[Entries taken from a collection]
=====
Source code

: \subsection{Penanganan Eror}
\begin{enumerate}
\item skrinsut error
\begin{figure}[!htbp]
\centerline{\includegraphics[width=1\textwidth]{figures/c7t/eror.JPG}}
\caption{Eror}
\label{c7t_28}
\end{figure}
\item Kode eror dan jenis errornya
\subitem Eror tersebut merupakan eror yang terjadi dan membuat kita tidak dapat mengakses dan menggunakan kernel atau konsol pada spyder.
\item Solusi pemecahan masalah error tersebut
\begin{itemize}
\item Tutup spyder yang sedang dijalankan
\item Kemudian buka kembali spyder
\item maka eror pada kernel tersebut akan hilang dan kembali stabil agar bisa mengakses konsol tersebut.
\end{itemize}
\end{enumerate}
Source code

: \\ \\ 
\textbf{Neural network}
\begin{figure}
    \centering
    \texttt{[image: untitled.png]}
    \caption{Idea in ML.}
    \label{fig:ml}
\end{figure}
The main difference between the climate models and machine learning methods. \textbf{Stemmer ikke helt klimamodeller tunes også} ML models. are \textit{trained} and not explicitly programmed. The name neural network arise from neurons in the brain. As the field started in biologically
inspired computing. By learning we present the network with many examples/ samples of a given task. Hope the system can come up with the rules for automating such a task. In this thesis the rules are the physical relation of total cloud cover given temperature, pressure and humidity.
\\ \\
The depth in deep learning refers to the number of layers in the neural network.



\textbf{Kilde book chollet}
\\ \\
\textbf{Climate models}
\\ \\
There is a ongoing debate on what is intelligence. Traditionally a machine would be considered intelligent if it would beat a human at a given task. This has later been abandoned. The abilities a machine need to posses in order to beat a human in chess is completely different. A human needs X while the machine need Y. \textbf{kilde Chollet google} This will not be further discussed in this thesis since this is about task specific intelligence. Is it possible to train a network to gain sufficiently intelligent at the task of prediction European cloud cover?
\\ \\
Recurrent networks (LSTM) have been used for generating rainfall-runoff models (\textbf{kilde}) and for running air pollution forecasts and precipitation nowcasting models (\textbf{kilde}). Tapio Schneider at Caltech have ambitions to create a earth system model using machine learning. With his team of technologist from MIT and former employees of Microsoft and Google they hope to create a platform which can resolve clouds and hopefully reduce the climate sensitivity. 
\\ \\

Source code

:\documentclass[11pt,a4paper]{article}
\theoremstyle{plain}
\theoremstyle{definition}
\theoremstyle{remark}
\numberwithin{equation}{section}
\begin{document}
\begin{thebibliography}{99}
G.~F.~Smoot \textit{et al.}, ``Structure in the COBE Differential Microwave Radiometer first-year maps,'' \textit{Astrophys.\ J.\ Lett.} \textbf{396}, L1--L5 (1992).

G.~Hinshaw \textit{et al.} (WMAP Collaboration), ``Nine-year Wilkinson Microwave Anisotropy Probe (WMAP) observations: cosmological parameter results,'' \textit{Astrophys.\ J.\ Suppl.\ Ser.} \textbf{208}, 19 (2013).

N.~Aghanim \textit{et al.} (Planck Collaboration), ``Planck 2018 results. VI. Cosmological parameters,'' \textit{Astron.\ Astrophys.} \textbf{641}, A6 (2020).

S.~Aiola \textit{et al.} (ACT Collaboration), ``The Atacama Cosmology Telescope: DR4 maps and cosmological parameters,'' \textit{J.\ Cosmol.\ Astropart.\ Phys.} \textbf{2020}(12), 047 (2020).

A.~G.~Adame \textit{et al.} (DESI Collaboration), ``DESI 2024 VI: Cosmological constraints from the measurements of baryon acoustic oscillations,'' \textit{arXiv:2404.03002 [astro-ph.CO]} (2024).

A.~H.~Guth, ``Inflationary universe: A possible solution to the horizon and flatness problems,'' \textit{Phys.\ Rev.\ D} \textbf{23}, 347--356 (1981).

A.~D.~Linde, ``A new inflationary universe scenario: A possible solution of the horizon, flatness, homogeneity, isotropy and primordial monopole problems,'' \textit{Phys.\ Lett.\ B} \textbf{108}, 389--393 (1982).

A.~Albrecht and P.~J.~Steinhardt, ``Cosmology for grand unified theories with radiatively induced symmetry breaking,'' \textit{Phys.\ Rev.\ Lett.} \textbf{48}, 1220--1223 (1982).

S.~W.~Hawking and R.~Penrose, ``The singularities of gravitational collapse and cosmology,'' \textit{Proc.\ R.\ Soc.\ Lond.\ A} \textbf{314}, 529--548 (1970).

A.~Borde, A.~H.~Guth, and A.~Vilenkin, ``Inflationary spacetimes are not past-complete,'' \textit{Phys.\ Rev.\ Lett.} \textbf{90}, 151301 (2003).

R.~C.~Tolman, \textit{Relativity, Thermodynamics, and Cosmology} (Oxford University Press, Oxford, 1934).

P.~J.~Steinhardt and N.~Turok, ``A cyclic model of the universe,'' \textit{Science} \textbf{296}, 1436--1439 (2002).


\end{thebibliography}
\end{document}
=====
Beginning with the line that has "Cosmology Telescope: DR4", set down each line through the last one above, exactly, and nothing else.

S.~Aiola \textit{et al.} (ACT Collaboration), ``The Atacama Cosmology Telescope: DR4 maps and cosmological parameters,'' \textit{J.\ Cosmol.\ Astropart.\ Phys.} \textbf{2020}(12), 047 (2020).

A.~G.~Adame \textit{et al.} (DESI Collaboration), ``DESI 2024 VI: Cosmological constraints from the measurements of baryon acoustic oscillations,'' \textit{arXiv:2404.03002 [astro-ph.CO]} (2024).

A.~H.~Guth, ``Inflationary universe: A possible solution to the horizon and flatness problems,'' \textit{Phys.\ Rev.\ D} \textbf{23}, 347--356 (1981).

A.~D.~Linde, ``A new inflationary universe scenario: A possible solution of the horizon, flatness, homogeneity, isotropy and primordial monopole problems,'' \textit{Phys.\ Lett.\ B} \textbf{108}, 389--393 (1982).

A.~Albrecht and P.~J.~Steinhardt, ``Cosmology for grand unified theories with radiatively induced symmetry breaking,'' \textit{Phys.\ Rev.\ Lett.} \textbf{48}, 1220--1223 (1982).

S.~W.~Hawking and R.~Penrose, ``The singularities of gravitational collapse and cosmology,'' \textit{Proc.\ R.\ Soc.\ Lond.\ A} \textbf{314}, 529--548 (1970).

A.~Borde, A.~H.~Guth, and A.~Vilenkin, ``Inflationary spacetimes are not past-complete,'' \textit{Phys.\ Rev.\ Lett.} \textbf{90}, 151301 (2003).

R.~C.~Tolman, \textit{Relativity, Thermodynamics, and Cosmology} (Oxford University Press, Oxford, 1934).

P.~J.~Steinhardt and N.~Turok, ``A cyclic model of the universe,'' \textit{Science} \textbf{296}, 1436--1439 (2002).


\end{thebibliography}
\end{document}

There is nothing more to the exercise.